Stored items
──────────

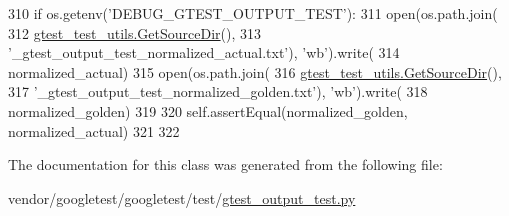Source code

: \begin{DoxyCode}
310       \textcolor{keywordflow}{if} os.getenv(\textcolor{stringliteral}{'DEBUG\_GTEST\_OUTPUT\_TEST'}):
311         open(os.path.join(
312             \hyperlink{namespacegtest__test__utils_aaff66cb0980804d8bd57dc719d4b5518}{gtest\_test\_utils.GetSourceDir}(),
313             \textcolor{stringliteral}{'\_gtest\_output\_test\_normalized\_actual.txt'}), \textcolor{stringliteral}{'wb'}).write(
314                 normalized\_actual)
315         open(os.path.join(
316             \hyperlink{namespacegtest__test__utils_aaff66cb0980804d8bd57dc719d4b5518}{gtest\_test\_utils.GetSourceDir}(),
317             \textcolor{stringliteral}{'\_gtest\_output\_test\_normalized\_golden.txt'}), \textcolor{stringliteral}{'wb'}).write(
318                 normalized\_golden)
319 
320       self.assertEqual(normalized\_golden, normalized\_actual)
321 
322 
\end{DoxyCode}


The documentation for this class was generated from the following file\+:\begin{DoxyCompactItemize}
\item 
vendor/googletest/googletest/test/\hyperlink{gtest__output__test_8py}{gtest\+\_\+output\+\_\+test.\+py}\end{DoxyCompactItemize}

──────────

WORK ITEM: Search the records above for the string "stringliteral" and copy each line that holds it.

YOUR RESPONSE:
310       \textcolor{keywordflow}{if} os.getenv(\textcolor{stringliteral}{'DEBUG\_GTEST\_OUTPUT\_TEST'}):
313             \textcolor{stringliteral}{'\_gtest\_output\_test\_normalized\_actual.txt'}), \textcolor{stringliteral}{'wb'}).write(
317             \textcolor{stringliteral}{'\_gtest\_output\_test\_normalized\_golden.txt'}), \textcolor{stringliteral}{'wb'}).write(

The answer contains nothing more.